Bisa saja, pelaksaan haji yang demikian hanya berangkat dari upaya mengejar kepentingan politik, reputasi, atau hanya mengikuti tren semata -dengan tidak mengatakan mengikuti bujukan setan. Dengan demikian, dalam konteks kehidupan sosial dan bernegara, salah satu tanda kemabruran ibadah haji bisa diraih jika muncul pengikisan praktik-praktik pelanggaran hukum saat kembali ke tanah air.
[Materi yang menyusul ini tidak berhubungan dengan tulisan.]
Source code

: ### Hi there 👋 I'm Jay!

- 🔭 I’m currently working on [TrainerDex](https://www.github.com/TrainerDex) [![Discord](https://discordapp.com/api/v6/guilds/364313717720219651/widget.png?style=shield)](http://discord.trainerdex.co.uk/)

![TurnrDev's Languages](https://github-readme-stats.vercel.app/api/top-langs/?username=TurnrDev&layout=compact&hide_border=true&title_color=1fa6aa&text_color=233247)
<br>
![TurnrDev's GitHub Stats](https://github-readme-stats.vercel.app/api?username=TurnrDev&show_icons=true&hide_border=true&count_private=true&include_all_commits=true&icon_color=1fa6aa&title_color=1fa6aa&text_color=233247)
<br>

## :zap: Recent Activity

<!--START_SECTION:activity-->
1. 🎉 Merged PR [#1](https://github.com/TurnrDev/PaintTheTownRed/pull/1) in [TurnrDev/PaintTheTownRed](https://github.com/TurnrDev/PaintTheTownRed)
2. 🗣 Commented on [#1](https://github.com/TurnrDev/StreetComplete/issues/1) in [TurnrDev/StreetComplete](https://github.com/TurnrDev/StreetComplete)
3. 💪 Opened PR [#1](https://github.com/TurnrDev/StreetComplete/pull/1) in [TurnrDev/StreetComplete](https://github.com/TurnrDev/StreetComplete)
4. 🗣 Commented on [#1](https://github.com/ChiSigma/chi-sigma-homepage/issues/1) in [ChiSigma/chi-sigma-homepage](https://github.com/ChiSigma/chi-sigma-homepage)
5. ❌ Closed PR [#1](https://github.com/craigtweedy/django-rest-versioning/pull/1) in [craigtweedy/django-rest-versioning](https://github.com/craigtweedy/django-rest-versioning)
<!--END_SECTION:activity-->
Untuk mendapat gelar haji mabrur, Pak Haji dan Bu Haji hendaknya meningkatkan ketakwaan serta keimanan. Takwa dan iman dalam aspek ritual ubudiyyah serta takwa dan iman dalam aspek kehidupan sosial secara umum, baik dalam keluarga, lingkungan kerja, masyarakat, maupun negara.

Saya yakin, jika seluruh jamaah haji Indonesia mampu mengaktualisasikan predikat hajinya menjadi agen perubahan bagi bangsa dan negara, kita akan berhasil menjadi bangsa maju yang bersih dari praktik korupsi, kolusi, nepotisme, dan seluruh problematika sosial yang terjadi selama ini.

Mari kita buktikan bahwa kita bukan hanya menang dalam jumlah jamaah haji, tapi juga mampu mencerahkan kehidupan masyarakat dan negara dengan gelar haji mabrur. Semoga! Wallahu a'lam bisshawab.